Bu modelde devlet, ağırlıklı işleri uhdesinde toplamıştır. Örneğin: eğitim (okullar, üniversiteler), ulaştırma (Devlet Demir Yolları, Devlet Hava Yolları), Savunma Sanayi (MKE, Aselsan, TAİ, Roketsan vb.), sağlık (Devlet Hastaneleri ve Sağlık Ocakları), tarım (et, süt ve balık fabrikaları), alkol ve tütün ürünleri, akaryakıt ve doğalgaz ürünleri ve bunlar gibi daha birçok sektör devlet eliyle yaptırıldı. Bu alanlarda yetişmiş uzman elemanlar (mühendis, doktor, hemşire, teknisyen, usta, yetişmiş eleman, vb.) karma ekonominin özel teşebbüsten başarılı olmasında önemli görevler üstlenmişlerdir. Dünyada bu modeli uygulayan ender ülkelerden biriyiz. Siyaset ve hukuk bu güzel düzenlemelerin gerisinde kalmış ve ayak uyduramamıştır. Örneğin: Ticaret Kanunu, İcra İflas Kanunu ve Bankalar Kanunu.
Soru: Türkiye ekonomik açıdan düzenli bir ülke midir?
Cevap: Ülkemizde ekonomik düzenin var olup olmadığı, karın tokluğuna çalışmak isteyen insanların iş bulamadıklarından anlaşılır. Onun için asıl konumuz olan asgari ücretin tespitinde düzgün bir ekonomik modele sahip olmadığımızdan ve karma ekonomiyi de karma karışık hale getirdiğimizden asgari ücretin tespitinde hükümet yetkilileri ve işverenler çalışanlara açlık sınırının altında ücret vermek zorunda kalmışlardır. Bizim iktidarımızda, asgari ücretin tespiti için komisyon üyeleri şu meslek gruplarından oluşacaktır:
1-Hükümet yetkilisi (1 üye)
2-İşveren temsilcisi (1 üye)
3-İşyeri temsilcisi (1 üye)
4-Sendika temsilcisi (1 üye)
Asgari ücretin mali tespitinde ise gayri safi milli hasılanın fert başına düşen miktarı esas alınacaktır. Fert başına düşen yıllık milli gelir payının (7715 (Ekim,2020)) baz alınması esastır. Bundan böyle asgari ücret yeni verilere göre hesap edilmelidir. Bunun için asgari ücret tespit komisyonu kurulmalıdır.

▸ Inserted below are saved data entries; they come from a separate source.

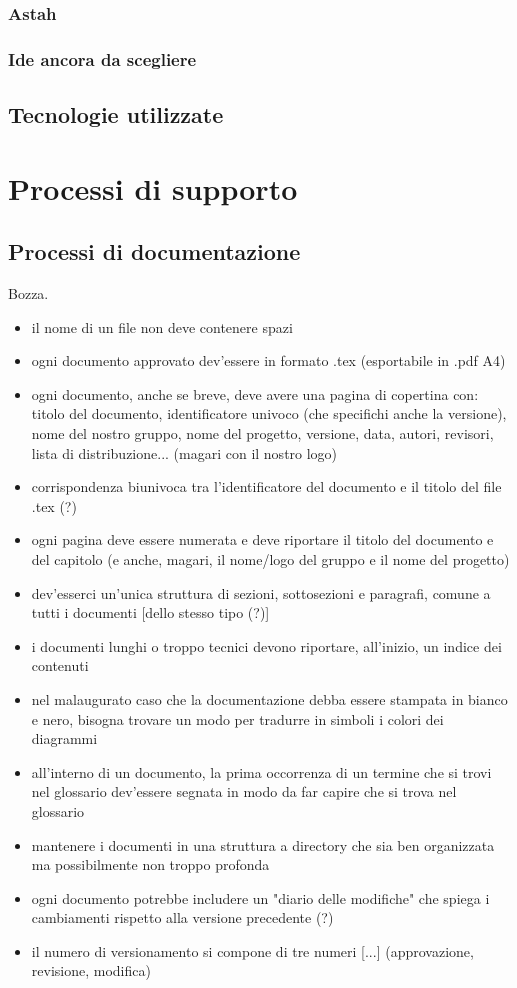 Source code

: 		\subsubsection{Astah}
		\subsubsection{Ide ancora da scegliere}
	\subsection{Tecnologie utilizzate}
\section{Processi di supporto}

\subsection{Processi di documentazione}
Bozza.
\begin{itemize}
	\item il nome di un file non deve contenere spazi 
	\item ogni documento approvato dev'essere in formato .tex (esportabile in .pdf A4)
	\item ogni documento, anche se breve, deve avere una pagina di copertina con: titolo del documento, identificatore univoco (che specifichi anche la versione), nome del nostro gruppo, nome del progetto, versione, data, autori, revisori, lista di distribuzione... (magari con il nostro logo)
	\item corrispondenza biunivoca tra l'identificatore del documento e il titolo del file .tex (?)
	\item ogni pagina deve essere numerata e deve riportare il titolo del documento e del capitolo (e anche, magari, il nome/logo del gruppo e il nome del progetto)
	\item dev'esserci un'unica struttura di sezioni, sottosezioni e paragrafi, comune a tutti i documenti [dello stesso tipo (?)]
	\item i documenti lunghi o troppo tecnici devono riportare, all'inizio, un indice dei contenuti
	\item nel malaugurato caso che la documentazione debba essere stampata in bianco e nero, bisogna trovare un modo per tradurre in simboli i colori dei diagrammi
	\item all'interno di un documento, la prima occorrenza di un termine che si trovi nel glossario dev'essere segnata in modo da far capire che si trova nel glossario
	\item mantenere i documenti in una struttura a directory che sia ben organizzata ma possibilmente non troppo profonda
	\item ogni documento potrebbe includere un "diario delle modifiche" che spiega i cambiamenti rispetto alla versione precedente (?)
	\item il numero di versionamento si compone di tre numeri [...] (approvazione, revisione, modifica)
\end{itemize}

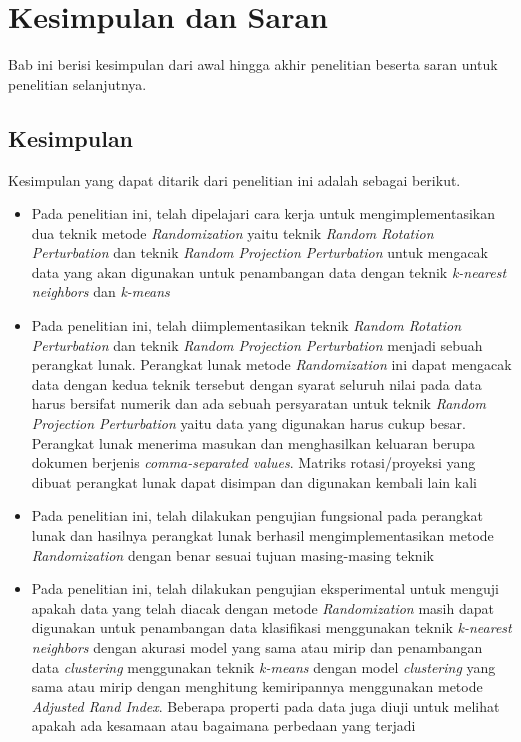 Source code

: \chapter{Kesimpulan dan Saran}
\label{chap:kesimpulan-saran}

Bab ini berisi kesimpulan dari awal hingga akhir penelitian beserta saran untuk penelitian selanjutnya.

\section{Kesimpulan}
\label{sec:kesimpulan}

Kesimpulan yang dapat ditarik dari penelitian ini adalah sebagai berikut.
\begin{itemize}
    \item Pada penelitian ini, telah dipelajari cara kerja untuk mengimplementasikan dua teknik metode \textit{Randomization} yaitu teknik \textit{Random Rotation Perturbation} dan teknik \textit{Random Projection Perturbation} untuk mengacak data yang akan digunakan untuk penambangan data dengan teknik \textit{k-nearest neighbors} dan \textit{k-means}
    \item Pada penelitian ini, telah diimplementasikan teknik \textit{Random Rotation Perturbation} dan teknik \textit{Random Projection Perturbation} menjadi sebuah perangkat lunak. Perangkat lunak metode \textit{Randomization} ini dapat mengacak data dengan kedua teknik tersebut dengan syarat seluruh nilai pada data harus bersifat numerik dan ada sebuah persyaratan untuk teknik \textit{Random Projection Perturbation} yaitu data yang digunakan harus cukup besar. Perangkat lunak menerima masukan dan menghasilkan keluaran berupa dokumen berjenis \textit{comma-separated values}. Matriks rotasi/proyeksi yang dibuat perangkat lunak dapat disimpan dan digunakan kembali lain kali
    \item Pada penelitian ini, telah dilakukan pengujian fungsional pada perangkat lunak dan hasilnya perangkat lunak berhasil mengimplementasikan metode \textit{Randomization} dengan benar sesuai tujuan masing-masing teknik
    \item Pada penelitian ini, telah dilakukan pengujian eksperimental untuk menguji apakah data yang telah diacak dengan metode \textit{Randomization} masih dapat digunakan untuk penambangan data klasifikasi menggunakan teknik \textit{k-nearest neighbors} dengan akurasi model yang sama atau mirip dan penambangan data \textit{clustering} menggunakan teknik \textit{k-means} dengan model \textit{clustering} yang sama atau mirip dengan menghitung kemiripannya menggunakan metode \textit{Adjusted Rand Index}. Beberapa properti pada data juga diuji untuk melihat apakah ada kesamaan atau bagaimana perbedaan yang terjadi

\end{itemize}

GSMH’nın tespitinde: Yurt dışında çalışanların gelirleri, ticaret, ulaştırma, inşaat, tarım, sanayi, haberleşme, konutlar, mali kuruluşlar, ithalat vergisi gibi hizmetlerin toplamı ön plana çıkan unsurlardır. Bu unsurlardan gelen toplam gelirin ülke nüfusuna bölünmesiyle kişi başına düşen para miktarı elde edilir. Buna fert başına düşen milli gelir denir.
Ülke ekonomisinin canlılık kazanabilmesi için asgari ücretin satın alma gücünün yoksulluk sınırının üstünde olması gerekir. Bu husus hem piyasanın hareketlenmesini sağlar hem de arz talep dengesini korur.
Soru: Peki cumhuriyetin ilk yılları ile günümüz arasında bahsi geçen konuda ne gibi temel farklılıklar var?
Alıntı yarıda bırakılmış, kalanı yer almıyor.